To me, it seemed like the worst of times. A big, bright, multinational bookstore had opened up directly across the road from my favourite independent bookseller. Book lovers were miffed. How could one little bookshop compete with the might of a huge chain? Would it survive the competition?
I was attending university around the corner at the time and I had there been long enough to have lost my heart to the local bookshop.
I sized up the new one suspiciously, entering to find out what we were up against. Yep, there were the noisy tills. The impersonal, widely-spaced shelves.
But then I spotted something else. It was a great deal: three books for the price of two. Tempting. And there were so many books to choose from, and all of those comfy, modern couches on which to sit. It was open for breakfast and didn’t close until long after dinner, and there was a coffee shop. I felt a tug at my fickle heart before choosing three books and heading to the ringing tills.
And so it became my after-dinner habit to stroll between both shops, sometimes buying at one, sometimes at the other. It was some kind of literary utopia, with a bookshop to serve my every whim; for fossicking around in search of a forgotten treasure, talking to the friendly and knowledgeable staff, or for effortlessly finding the latest paperback propped up on a spacious shelf.
To everyone’s surprise, it was the big multi-national that eventually finally failed, but I did not feel the triumph that I had originally hoped for. Instead, I felt a sense of loss.

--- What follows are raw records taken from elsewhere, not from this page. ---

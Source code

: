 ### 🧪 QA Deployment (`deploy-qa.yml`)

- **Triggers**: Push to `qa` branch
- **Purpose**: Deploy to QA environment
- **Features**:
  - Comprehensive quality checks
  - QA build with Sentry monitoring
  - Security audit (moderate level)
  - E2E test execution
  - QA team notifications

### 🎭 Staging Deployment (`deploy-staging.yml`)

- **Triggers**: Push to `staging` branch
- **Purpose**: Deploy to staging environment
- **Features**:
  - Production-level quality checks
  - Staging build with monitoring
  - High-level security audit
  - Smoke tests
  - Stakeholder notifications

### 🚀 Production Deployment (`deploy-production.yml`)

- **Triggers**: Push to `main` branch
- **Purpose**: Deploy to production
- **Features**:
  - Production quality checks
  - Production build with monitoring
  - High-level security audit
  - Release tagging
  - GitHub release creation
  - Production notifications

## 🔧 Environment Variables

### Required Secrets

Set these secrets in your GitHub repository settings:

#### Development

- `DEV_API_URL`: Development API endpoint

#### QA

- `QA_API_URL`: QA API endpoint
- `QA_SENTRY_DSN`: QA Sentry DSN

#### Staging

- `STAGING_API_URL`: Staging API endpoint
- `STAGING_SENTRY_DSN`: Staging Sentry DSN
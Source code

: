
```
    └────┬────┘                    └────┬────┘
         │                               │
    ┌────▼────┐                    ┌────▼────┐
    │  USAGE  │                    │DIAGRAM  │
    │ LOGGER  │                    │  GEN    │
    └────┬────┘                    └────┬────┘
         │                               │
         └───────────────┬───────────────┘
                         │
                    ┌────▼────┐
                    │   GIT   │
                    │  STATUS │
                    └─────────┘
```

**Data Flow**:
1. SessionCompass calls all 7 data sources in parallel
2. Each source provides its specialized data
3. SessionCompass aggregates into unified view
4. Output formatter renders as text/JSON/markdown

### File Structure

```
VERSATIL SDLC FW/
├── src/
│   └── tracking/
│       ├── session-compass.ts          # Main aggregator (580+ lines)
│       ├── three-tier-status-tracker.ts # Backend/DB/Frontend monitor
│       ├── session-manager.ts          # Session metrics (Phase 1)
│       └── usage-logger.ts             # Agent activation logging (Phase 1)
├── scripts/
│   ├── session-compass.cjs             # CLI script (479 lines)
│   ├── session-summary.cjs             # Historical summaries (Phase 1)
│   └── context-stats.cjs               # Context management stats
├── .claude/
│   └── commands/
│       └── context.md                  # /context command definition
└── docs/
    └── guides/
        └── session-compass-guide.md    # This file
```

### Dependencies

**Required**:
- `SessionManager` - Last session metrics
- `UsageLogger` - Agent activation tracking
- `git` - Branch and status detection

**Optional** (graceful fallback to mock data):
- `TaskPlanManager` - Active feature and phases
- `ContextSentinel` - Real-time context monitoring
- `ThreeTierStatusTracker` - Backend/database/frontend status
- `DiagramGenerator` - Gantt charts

This week, when the managing director of UK book chain, Waterstones, James Daunt, criticised the ‘crushing consistency’ of chain bookshops, I was reminded of that Borders store in Carlton. The criticism came as Waterstones moved to introduce unbranded shops in small towns in the UK, in an attempt to remind booksellers (and presumably, buyers), of their autonomy. Perhaps it is hoped they can recreate the charm of the independents.
But, I wonder whether they might be mixing up their purposes, for, as much as I love an independent book shop, with its cosy reading nooks and dusty, bookish smell, I like to think there is also room for the chains, for the bright lights, the high turnover, the anonymous browsing and the cheap new releases. Call me a heathen, but I don’t even mind an occasional visit to Big W’s books aisle.
Of course, these corporate giants are a world apart from the quaint bookshops that are so fetishised by book lovers. Two novels I have read recently highlight the attraction and romance of the independent book shop: The Storied Life of Mr Fikry and The Little Paris Bookshop.
The Little Paris Bookshop is housed on a dusty vessel anchored on the banks of the Seine, on which the protagonist eventually floats away to make peace with his past. It is a reader’s dream – of floating through the villages of France, surrounded by books.
Similarly, Mr Fikry’s book shop is the hub of a small, coastal community. It is in the pokey book shop that parties are held, children fossick for their favourite books and passions are ignited.
In my teens, I also remember reading 84, Charing Cross Road, a book so imbued with nostalgia that the dust practically puffs up from the pages as they are turned. When I eventually travelled to London, I visited the place where the shop had stood, and the shopfront remained. It was exactly as I had pictured it would be, surrounded by countless other bookshops, selling so many literary treasures.
In these novels, the bookshop represents something entirely different to a chain – they might be related, but they are estranged. However, I don’t think we have to choose between the two. For me, although I adore a unique, characterful bookshop, spending time in any place where I can be surrounded by books is a joy. Especially when there are also couches and coffees as well.
When John Updike said, “Bookstores are lonely forts, spilling light onto the sidewalk. They civilize their neighborhoods.”, rather than imagining the cosy, faded light of an independent, I like to think of the fluorescent glare of a book superstore, welcoming lonely wanderers late into the night.
Of course, one of the biggest challenge to bookshops come not from their bricks and mortar competition, but from the spectre of online retailers. However, as much as I appreciate the convenience and cost of online bookshops, it would be a terrible shame to lose the opportunity to visit physical bookstores, whatever form they might take.
So, good luck, Waterstones. Do whatever it takes to stay on the high streets of the UK. Just know that I would visit you, even if you stayed just the way you are. And I will continue to mourn the best of times, when two bookshops lit up the footpaths on opposite sides of Lygon Street.